Background information
- Born: Komal Rizvi 3 August 1976 (age 49) Dubai, UAE
- Genres: Pop, bhangra and contemporary
- Occupations: Singer, Songwriter, Actress Host of Pakistan Television shows
- Years active: (1995 – present)

= Komal Rizvi =

Komal Rizvi (born 3 August 1976) is a Pakistani actress, singer-songwriter, and television host. She is famous for her songs at Coke Studio (Pakistan).

==Early life==
Rizvi was born in Dubai and raised in Finland and Nigeria. As a teenager, she came to Pakistan and launched her career in Karachi, where she was also a student.

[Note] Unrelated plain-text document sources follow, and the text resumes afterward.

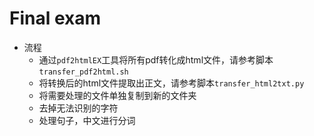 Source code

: # Final exam

* 流程
  - 通过`pdf2htmlEX`工具将所有pdf转化成html文件，请参考脚本`transfer_pdf2html.sh`
  - 将转换后的html文件提取出正文，请参考脚本`transfer_html2txt.py`
  - 将需要处理的文件单独复制到新的文件夹
  - 去掉无法识别的字符
  - 处理句子，中文进行分词

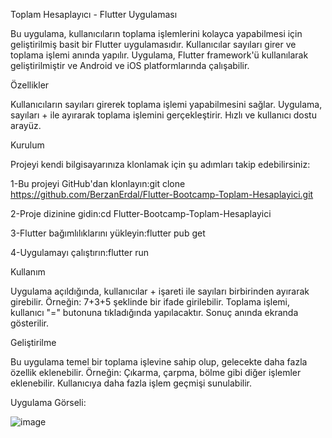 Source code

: Toplam Hesaplayıcı - Flutter Uygulaması

Bu uygulama, kullanıcıların toplama işlemlerini kolayca yapabilmesi için geliştirilmiş basit bir Flutter uygulamasıdır. Kullanıcılar sayıları girer ve toplama işlemi anında yapılır. Uygulama, Flutter framework'ü kullanılarak geliştirilmiştir ve Android ve iOS platformlarında çalışabilir.


Özellikler

Kullanıcıların sayıları girerek toplama işlemi yapabilmesini sağlar.
Uygulama, sayıları + ile ayırarak toplama işlemini gerçekleştirir.
Hızlı ve kullanıcı dostu arayüz.


Kurulum

Projeyi kendi bilgisayarınıza klonlamak için şu adımları takip edebilirsiniz:

1-Bu projeyi GitHub'dan klonlayın:git clone https://github.com/BerzanErdal/Flutter-Bootcamp-Toplam-Hesaplayici.git

2-Proje dizinine gidin:cd Flutter-Bootcamp-Toplam-Hesaplayici

3-Flutter bağımlılıklarını yükleyin:flutter pub get

4-Uygulamayı çalıştırın:flutter run


Kullanım

Uygulama açıldığında, kullanıcılar + işareti ile sayıları birbirinden ayırarak girebilir.
Örneğin: 7+3+5 şeklinde bir ifade girilebilir.
Toplama işlemi, kullanıcı "=" butonuna tıkladığında yapılacaktır.
Sonuç anında ekranda gösterilir.


Geliştirilme

Bu uygulama temel bir toplama işlevine sahip olup, gelecekte daha fazla özellik eklenebilir.
Örneğin:
Çıkarma, çarpma, bölme gibi diğer işlemler eklenebilir.
Kullanıcıya daha fazla işlem geçmişi sunulabilir.

Uygulama Görseli:

![image](https://github.com/user-attachments/assets/2e949fee-6b46-4d8e-95e9-7b9698619185)

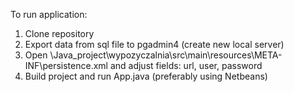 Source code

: To run application:
1. Clone repository
2. Export data from sql file to pgadmin4 (create new local server)
3. Open \Java_project\wypozyczalnia\src\main\resources\META-INF\persistence.xml and adjust fields: url, user, password
5. Build project and run App.java (preferably using Netbeans)
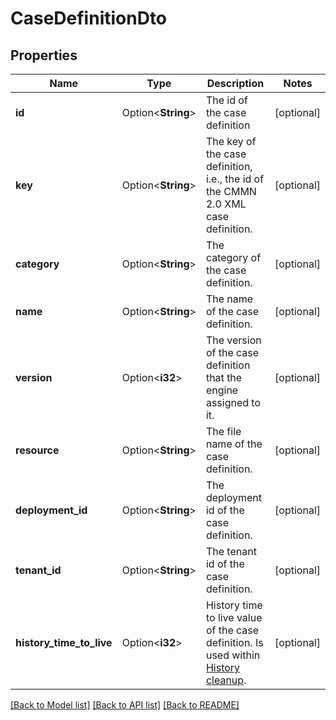 # CaseDefinitionDto

## Properties

Name | Type | Description | Notes
------------ | ------------- | ------------- | -------------
**id** | Option<**String**> | The id of the case definition | [optional]
**key** | Option<**String**> | The key of the case definition, i.e., the id of the CMMN 2.0 XML case definition. | [optional]
**category** | Option<**String**> | The category of the case definition. | [optional]
**name** | Option<**String**> | The name of the case definition. | [optional]
**version** | Option<**i32**> | The version of the case definition that the engine assigned to it. | [optional]
**resource** | Option<**String**> | The file name of the case definition. | [optional]
**deployment_id** | Option<**String**> | The deployment id of the case definition. | [optional]
**tenant_id** | Option<**String**> | The tenant id of the case definition. | [optional]
**history_time_to_live** | Option<**i32**> | History time to live value of the case definition. Is used within [History cleanup](https://docs.camunda.org/manual/7.13/user-guide/process-engine/history/#history-cleanup). | [optional]

[[Back to Model list]](../README.md#documentation-for-models) [[Back to API list]](../README.md#documentation-for-api-endpoints) [[Back to README]](../README.md)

She started her career at age 16 when her talent was spotted by a family friend of her brother Hasan Rizvi, who is a dancer and entrepreneur and also performed with Komal at various fashion events.

She released her first song in 1999 which went on to become the super hit Punjabi bhangra song "Bauji bauji bhangra saaday naal paoji". She became an overnight sensation.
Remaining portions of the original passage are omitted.